Perhaps you can try llvm/torch-mlir#3277 . It should fix the embedding lookup issue at torch level.

That gets further, yeah :D. Might be enough to call this particular issue fixed?

I do see another error with
iree-compile open_llama_3b_v2_f16.mlir --iree-hal-target-backends=llvm-cpu -o /tmp/open_llama_3b_v2_f16_cpu.vmfb:

failed to legalize operation 'arith.extui'
note: see current operation: %1401 = "arith.extui"(%1398) : (i1) -> i64

pretty late in compilation: https://gist.github.com/ScottTodd/6fbe7edd118bbb53c0abc2582459158d

Han-Chung Wang · Answer 9 · Wed May 08 2024 06:00:58 GMT+0800 (China Standard Time)

That gets further, yeah :D. Might be enough to call this particular issue fixed?

There is an action item at LinAlg level: #17226 (comment)

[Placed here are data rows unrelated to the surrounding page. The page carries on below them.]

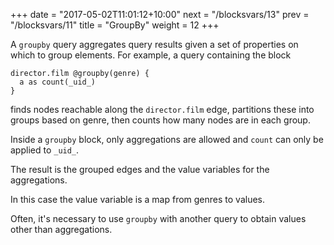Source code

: +++
date = "2017-05-02T11:01:12+10:00"
next = "/blocksvars/13"
prev = "/blocksvars/11"
title = "GroupBy"
weight = 12
+++


A `groupby` query aggregates query results given a set of properties on which to group elements.  For example, a query containing the block
```
director.film @groupby(genre) {
  a as count(_uid_)
}
```
finds nodes reachable along the `director.film` edge, partitions these into groups based on genre, then counts how many nodes are in each group.  

Inside a `groupby` block, only aggregations are allowed and `count` can only be applied to `_uid_`.

The result is the grouped edges and the value variables for the aggregations.  

In this case the value variable is a map from genres to values.

Often, it's necessary to use `groupby` with another query to obtain values other than aggregations.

I do see another error with iree-compile open_llama_3b_v2_f16.mlir --iree-hal-target-backends=llvm-cpu -o /tmp/open_llama_3b_v2_f16_cpu.vmfb

@ScottTodd can you provide the mlir file? @pashu123 please help triage and provide possible solutions

Scott Todd · Answer 10 · Wed May 08 2024 06:07:16 GMT+0800 (China Standard Time)

@ScottTodd can you provide the mlir file? @pashu123 please help triage and provide possible solutions

This is the input file I'm working with: https://sharkpublic.blob.core.windows.net/sharkpublic/scotttodd/issue_reports/open_llama_3b_v2_f16.mlir

Prashant Kumar · Answer 11 · Wed May 08 2024 10:12:43 GMT+0800 (China Standard Time)

@ScottTodd I think you should add -iree-opt-demote-i64-to-i32 flag. Meanwhile, I'll double check this.

Prashant Kumar · Answer 12 · Wed May 08 2024 11:05:51 GMT+0800 (China Standard Time)

-iree-opt-demote-i64-to-i32

Verified adding this generates .vmfb.

Han-Chung Wang · Answer 13 · Fri May 10 2024 01:02:41 GMT+0800 (China Standard Time)

After thinking a while, I think we can close the issue. The action item I mentioned is tracking in the other issue, and we don't have action items for this issue now.